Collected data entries
------------------------------------------------------------

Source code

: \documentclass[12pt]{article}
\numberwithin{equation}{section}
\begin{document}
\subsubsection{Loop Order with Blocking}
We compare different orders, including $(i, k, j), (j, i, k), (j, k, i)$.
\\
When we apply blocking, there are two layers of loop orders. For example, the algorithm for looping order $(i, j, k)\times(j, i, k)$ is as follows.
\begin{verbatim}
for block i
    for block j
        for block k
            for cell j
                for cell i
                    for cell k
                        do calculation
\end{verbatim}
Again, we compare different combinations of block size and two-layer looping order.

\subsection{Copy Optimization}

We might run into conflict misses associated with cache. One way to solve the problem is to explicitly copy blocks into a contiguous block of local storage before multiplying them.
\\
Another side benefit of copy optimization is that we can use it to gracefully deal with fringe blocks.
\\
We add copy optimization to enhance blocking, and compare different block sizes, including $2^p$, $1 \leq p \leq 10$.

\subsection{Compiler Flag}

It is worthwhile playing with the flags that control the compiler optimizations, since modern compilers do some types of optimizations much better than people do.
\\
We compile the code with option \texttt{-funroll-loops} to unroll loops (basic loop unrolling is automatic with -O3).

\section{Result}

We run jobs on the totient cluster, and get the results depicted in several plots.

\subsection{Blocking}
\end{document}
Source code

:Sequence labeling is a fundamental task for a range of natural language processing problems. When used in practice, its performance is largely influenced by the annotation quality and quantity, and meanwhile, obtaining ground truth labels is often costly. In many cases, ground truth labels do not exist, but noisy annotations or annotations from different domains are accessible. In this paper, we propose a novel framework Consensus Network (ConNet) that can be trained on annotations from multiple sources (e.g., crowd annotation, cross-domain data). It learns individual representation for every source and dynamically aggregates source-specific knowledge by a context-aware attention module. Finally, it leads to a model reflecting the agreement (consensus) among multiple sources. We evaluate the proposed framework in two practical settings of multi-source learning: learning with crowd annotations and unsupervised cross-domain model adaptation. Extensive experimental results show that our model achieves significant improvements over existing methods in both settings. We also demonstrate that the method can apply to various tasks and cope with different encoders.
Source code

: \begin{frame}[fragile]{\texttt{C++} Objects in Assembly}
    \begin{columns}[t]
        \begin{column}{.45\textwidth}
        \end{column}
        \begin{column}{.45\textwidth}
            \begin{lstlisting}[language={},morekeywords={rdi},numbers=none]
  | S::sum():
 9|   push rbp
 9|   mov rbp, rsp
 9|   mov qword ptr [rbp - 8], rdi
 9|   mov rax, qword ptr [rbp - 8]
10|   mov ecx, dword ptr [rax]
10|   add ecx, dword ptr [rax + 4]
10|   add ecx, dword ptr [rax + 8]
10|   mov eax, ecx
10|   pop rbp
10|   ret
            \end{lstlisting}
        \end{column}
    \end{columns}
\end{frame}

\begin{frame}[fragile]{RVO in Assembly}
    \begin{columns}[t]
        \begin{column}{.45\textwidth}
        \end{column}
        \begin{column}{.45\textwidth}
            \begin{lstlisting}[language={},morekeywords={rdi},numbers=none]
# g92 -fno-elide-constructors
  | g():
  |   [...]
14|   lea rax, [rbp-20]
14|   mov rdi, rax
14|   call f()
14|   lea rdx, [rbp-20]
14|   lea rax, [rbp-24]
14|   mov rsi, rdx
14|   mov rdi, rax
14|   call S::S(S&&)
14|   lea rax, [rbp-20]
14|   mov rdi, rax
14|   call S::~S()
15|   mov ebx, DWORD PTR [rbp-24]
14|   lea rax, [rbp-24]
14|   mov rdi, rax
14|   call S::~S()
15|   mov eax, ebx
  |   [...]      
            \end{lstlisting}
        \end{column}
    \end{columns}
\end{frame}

------------------------------------------------------------

(TASK ITEM)
Retype the records above exactly.

(RESPONSE FOR THIS EXERCISE)
Source code

: \documentclass[12pt]{article}
\numberwithin{equation}{section}
\begin{document}
\subsubsection{Loop Order with Blocking}
We compare different orders, including $(i, k, j), (j, i, k), (j, k, i)$.
\\
When we apply blocking, there are two layers of loop orders. For example, the algorithm for looping order $(i, j, k)\times(j, i, k)$ is as follows.
\begin{verbatim}
for block i
    for block j
        for block k
            for cell j
                for cell i
                    for cell k
                        do calculation
\end{verbatim}
Again, we compare different combinations of block size and two-layer looping order.

\subsection{Copy Optimization}

We might run into conflict misses associated with cache. One way to solve the problem is to explicitly copy blocks into a contiguous block of local storage before multiplying them.
\\
Another side benefit of copy optimization is that we can use it to gracefully deal with fringe blocks.
\\
We add copy optimization to enhance blocking, and compare different block sizes, including $2^p$, $1 \leq p \leq 10$.

\subsection{Compiler Flag}

It is worthwhile playing with the flags that control the compiler optimizations, since modern compilers do some types of optimizations much better than people do.
\\
We compile the code with option \texttt{-funroll-loops} to unroll loops (basic loop unrolling is automatic with -O3).

\section{Result}

We run jobs on the totient cluster, and get the results depicted in several plots.

\subsection{Blocking}
\end{document}
Source code

:Sequence labeling is a fundamental task for a range of natural language processing problems. When used in practice, its performance is largely influenced by the annotation quality and quantity, and meanwhile, obtaining ground truth labels is often costly. In many cases, ground truth labels do not exist, but noisy annotations or annotations from different domains are accessible. In this paper, we propose a novel framework Consensus Network (ConNet) that can be trained on annotations from multiple sources (e.g., crowd annotation, cross-domain data). It learns individual representation for every source and dynamically aggregates source-specific knowledge by a context-aware attention module. Finally, it leads to a model reflecting the agreement (consensus) among multiple sources. We evaluate the proposed framework in two practical settings of multi-source learning: learning with crowd annotations and unsupervised cross-domain model adaptation. Extensive experimental results show that our model achieves significant improvements over existing methods in both settings. We also demonstrate that the method can apply to various tasks and cope with different encoders.
Source code

: \begin{frame}[fragile]{\texttt{C++} Objects in Assembly}
    \begin{columns}[t]
        \begin{column}{.45\textwidth}
        \end{column}
        \begin{column}{.45\textwidth}
            \begin{lstlisting}[language={},morekeywords={rdi},numbers=none]
  | S::sum():
 9|   push rbp
 9|   mov rbp, rsp
 9|   mov qword ptr [rbp - 8], rdi
 9|   mov rax, qword ptr [rbp - 8]
10|   mov ecx, dword ptr [rax]
10|   add ecx, dword ptr [rax + 4]
10|   add ecx, dword ptr [rax + 8]
10|   mov eax, ecx
10|   pop rbp
10|   ret
            \end{lstlisting}
        \end{column}
    \end{columns}
\end{frame}

\begin{frame}[fragile]{RVO in Assembly}
    \begin{columns}[t]
        \begin{column}{.45\textwidth}
        \end{column}
        \begin{column}{.45\textwidth}
            \begin{lstlisting}[language={},morekeywords={rdi},numbers=none]
# g92 -fno-elide-constructors
  | g():
  |   [...]
14|   lea rax, [rbp-20]
14|   mov rdi, rax
14|   call f()
14|   lea rdx, [rbp-20]
14|   lea rax, [rbp-24]
14|   mov rsi, rdx
14|   mov rdi, rax
14|   call S::S(S&&)
14|   lea rax, [rbp-20]
14|   mov rdi, rax
14|   call S::~S()
15|   mov ebx, DWORD PTR [rbp-24]
14|   lea rax, [rbp-24]
14|   mov rdi, rax
14|   call S::~S()
15|   mov eax, ebx
  |   [...]      
            \end{lstlisting}
        \end{column}
    \end{columns}
\end{frame}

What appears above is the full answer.